Created attachment 1279215 [details] Metrics web console UI Description of problem: When verifing https://bugzilla.redhat.com/show_bug.cgi?id=1439912 on one m4.xlarge master and two m4.xlarge nodes, Vlaad created 6500 pods and deleted them under one project, after that, I checked hawkular-metrics pod log, there was error trace indicate "Pool is busy (no available connection and the queue has reached its max size 256)))" Same info on web console, it is one performance issue, it did not happen during our daily functional testing. Version-Release number of selected component (if applicable): # openshift version openshift v3.5.5.15 kubernetes v1.5.2+43a9be4 etcd 3.1.0 # docker images | grep metrics openshift3/metrics-cassandra 3.5.0 309234b6f5fe 3 days ago 539.5 MB openshift3/metrics-heapster 3.5.0 525312ae7d60 3 days ago 317.9 MB openshift3/metrics-hawkular-metrics 3.5.0 fe477ed220e1 3 days ago 1.269 GB How reproducible: Find in performance testing. Steps to Reproduce: 1. Deploy Metrics 3.5.0 2. Create one project, then create 6500 pods and delete them under this project 3. Check metrics logs and web console UI. Actual results: 3. hawkular-metrics pod log shows "Pool is busy (no available connection and the queue has reached its max size 256)))", more info please see the attached file. Expected results: 3. No error in pod logs and can check CPU, Memory and Network usage in web console Additional info: Attached metrics pod logs and web console UI.

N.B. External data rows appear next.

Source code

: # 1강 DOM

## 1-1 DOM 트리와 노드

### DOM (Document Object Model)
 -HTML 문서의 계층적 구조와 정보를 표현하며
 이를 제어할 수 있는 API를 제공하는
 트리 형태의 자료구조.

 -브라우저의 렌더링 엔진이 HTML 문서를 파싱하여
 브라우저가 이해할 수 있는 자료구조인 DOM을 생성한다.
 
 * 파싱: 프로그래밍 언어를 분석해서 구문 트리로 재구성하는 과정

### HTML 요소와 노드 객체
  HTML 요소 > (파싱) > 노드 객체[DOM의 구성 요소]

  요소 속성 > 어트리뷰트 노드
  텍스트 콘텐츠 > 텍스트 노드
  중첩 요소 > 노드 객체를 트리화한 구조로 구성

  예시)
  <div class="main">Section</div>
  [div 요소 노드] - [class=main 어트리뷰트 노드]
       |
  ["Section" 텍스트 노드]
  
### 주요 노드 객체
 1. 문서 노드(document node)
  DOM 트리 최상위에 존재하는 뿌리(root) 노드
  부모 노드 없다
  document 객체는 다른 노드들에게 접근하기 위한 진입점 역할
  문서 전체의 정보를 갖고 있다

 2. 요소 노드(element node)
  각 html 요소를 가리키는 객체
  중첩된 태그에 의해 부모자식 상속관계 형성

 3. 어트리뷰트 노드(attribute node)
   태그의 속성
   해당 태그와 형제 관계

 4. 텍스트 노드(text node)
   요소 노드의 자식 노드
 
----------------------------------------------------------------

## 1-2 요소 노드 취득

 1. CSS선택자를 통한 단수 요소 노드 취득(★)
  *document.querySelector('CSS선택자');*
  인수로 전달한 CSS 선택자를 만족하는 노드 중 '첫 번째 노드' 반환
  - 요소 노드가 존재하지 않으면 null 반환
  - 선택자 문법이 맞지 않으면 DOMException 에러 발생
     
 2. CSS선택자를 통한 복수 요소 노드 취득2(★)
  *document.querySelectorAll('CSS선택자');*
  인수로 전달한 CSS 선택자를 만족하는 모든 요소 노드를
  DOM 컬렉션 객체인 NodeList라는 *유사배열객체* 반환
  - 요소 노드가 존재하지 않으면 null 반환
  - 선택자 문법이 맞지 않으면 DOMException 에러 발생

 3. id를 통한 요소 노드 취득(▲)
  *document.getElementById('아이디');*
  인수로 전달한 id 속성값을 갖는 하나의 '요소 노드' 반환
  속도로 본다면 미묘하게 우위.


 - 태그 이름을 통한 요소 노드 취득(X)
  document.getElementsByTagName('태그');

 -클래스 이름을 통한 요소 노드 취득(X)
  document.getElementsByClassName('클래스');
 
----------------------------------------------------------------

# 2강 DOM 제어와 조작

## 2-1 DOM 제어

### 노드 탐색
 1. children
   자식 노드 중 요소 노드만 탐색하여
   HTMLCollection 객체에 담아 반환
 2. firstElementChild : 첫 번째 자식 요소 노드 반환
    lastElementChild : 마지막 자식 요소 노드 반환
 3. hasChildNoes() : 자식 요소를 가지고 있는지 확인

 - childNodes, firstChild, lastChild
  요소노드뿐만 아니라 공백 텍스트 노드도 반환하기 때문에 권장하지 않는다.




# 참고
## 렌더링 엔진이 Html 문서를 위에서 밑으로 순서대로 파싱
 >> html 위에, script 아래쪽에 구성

Created attachment 1279216 [details] hawkular metric pod log
Created attachment 1279217 [details] heapster pod log
Created attachment 1279218 [details] hawkular cassandra pod log
@jsanda: can you please take a look?
This issue started to become more prevalent when we upgraded the Cassandra driver from 3.0.1 to 3.0.5. Some of the internal driver code for obtaining a connection was refactored to be non-blocking, making it easier for the client, i.e., Hawkular Metrics, to saturate the driver to the point where it throws a BusyPoolException. We may need to implement a throttling or back pressure mechanism in Hawkular Metrics since it does not look like it is going to be done in the Cassandra driver.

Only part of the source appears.